## Task to carry out
In the entries that follow, find each line with the word "html" and copy it.

## Dataset
============

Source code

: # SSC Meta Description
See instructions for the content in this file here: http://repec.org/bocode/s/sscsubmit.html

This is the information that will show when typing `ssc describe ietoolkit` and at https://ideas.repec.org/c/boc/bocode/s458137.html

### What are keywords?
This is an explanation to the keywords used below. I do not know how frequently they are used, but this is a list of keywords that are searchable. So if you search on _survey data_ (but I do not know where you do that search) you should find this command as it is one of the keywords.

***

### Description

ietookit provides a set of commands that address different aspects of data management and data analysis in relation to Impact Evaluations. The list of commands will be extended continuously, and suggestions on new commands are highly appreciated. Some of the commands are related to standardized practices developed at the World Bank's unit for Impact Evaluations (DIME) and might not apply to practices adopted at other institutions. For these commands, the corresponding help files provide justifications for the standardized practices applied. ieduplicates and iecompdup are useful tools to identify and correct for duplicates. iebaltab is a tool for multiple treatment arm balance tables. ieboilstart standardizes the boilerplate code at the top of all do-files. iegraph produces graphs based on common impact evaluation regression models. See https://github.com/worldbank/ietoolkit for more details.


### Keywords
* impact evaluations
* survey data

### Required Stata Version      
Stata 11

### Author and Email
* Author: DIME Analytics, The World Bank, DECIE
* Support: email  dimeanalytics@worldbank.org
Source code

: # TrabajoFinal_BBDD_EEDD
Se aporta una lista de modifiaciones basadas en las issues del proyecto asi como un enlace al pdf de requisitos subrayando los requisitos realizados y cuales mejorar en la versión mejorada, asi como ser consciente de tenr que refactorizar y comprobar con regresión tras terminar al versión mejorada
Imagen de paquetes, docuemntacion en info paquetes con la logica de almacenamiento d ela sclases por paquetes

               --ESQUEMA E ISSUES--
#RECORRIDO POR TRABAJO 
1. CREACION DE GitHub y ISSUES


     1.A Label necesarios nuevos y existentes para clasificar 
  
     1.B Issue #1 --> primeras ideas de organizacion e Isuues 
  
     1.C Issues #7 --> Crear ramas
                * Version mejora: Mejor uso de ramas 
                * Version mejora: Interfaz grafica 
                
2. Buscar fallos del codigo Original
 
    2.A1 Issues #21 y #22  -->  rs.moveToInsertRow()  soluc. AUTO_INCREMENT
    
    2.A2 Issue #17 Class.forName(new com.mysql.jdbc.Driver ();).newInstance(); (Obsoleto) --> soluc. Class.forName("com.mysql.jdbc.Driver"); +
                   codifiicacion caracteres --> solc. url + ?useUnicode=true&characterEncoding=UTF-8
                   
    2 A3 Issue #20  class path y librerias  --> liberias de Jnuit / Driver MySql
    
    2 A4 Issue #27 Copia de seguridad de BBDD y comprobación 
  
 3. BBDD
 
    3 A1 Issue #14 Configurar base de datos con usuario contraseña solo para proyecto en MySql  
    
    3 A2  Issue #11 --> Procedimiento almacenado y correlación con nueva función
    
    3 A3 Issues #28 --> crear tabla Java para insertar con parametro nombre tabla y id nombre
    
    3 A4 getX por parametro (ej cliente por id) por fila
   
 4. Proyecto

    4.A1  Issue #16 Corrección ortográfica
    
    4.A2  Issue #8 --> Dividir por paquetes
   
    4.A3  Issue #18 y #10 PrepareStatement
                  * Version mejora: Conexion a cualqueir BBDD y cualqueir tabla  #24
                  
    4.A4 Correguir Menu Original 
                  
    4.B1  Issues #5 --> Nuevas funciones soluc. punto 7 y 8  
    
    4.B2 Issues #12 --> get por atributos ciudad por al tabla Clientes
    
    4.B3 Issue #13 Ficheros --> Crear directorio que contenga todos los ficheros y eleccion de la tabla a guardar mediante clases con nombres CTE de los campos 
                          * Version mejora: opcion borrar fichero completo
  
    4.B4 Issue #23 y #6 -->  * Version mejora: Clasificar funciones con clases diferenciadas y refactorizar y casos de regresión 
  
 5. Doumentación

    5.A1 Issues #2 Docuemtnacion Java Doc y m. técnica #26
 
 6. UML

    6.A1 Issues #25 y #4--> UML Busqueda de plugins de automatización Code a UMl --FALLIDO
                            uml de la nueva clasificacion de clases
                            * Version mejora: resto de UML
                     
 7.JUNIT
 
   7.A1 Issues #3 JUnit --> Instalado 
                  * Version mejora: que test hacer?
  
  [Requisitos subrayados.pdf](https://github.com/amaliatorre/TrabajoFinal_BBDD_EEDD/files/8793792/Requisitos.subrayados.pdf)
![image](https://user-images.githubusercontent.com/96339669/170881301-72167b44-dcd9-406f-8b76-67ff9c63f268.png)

============

## Result of the exercise
See instructions for the content in this file here: http://repec.org/bocode/s/sscsubmit.html
This is the information that will show when typing `ssc describe ietoolkit` and at https://ideas.repec.org/c/boc/bocode/s458137.html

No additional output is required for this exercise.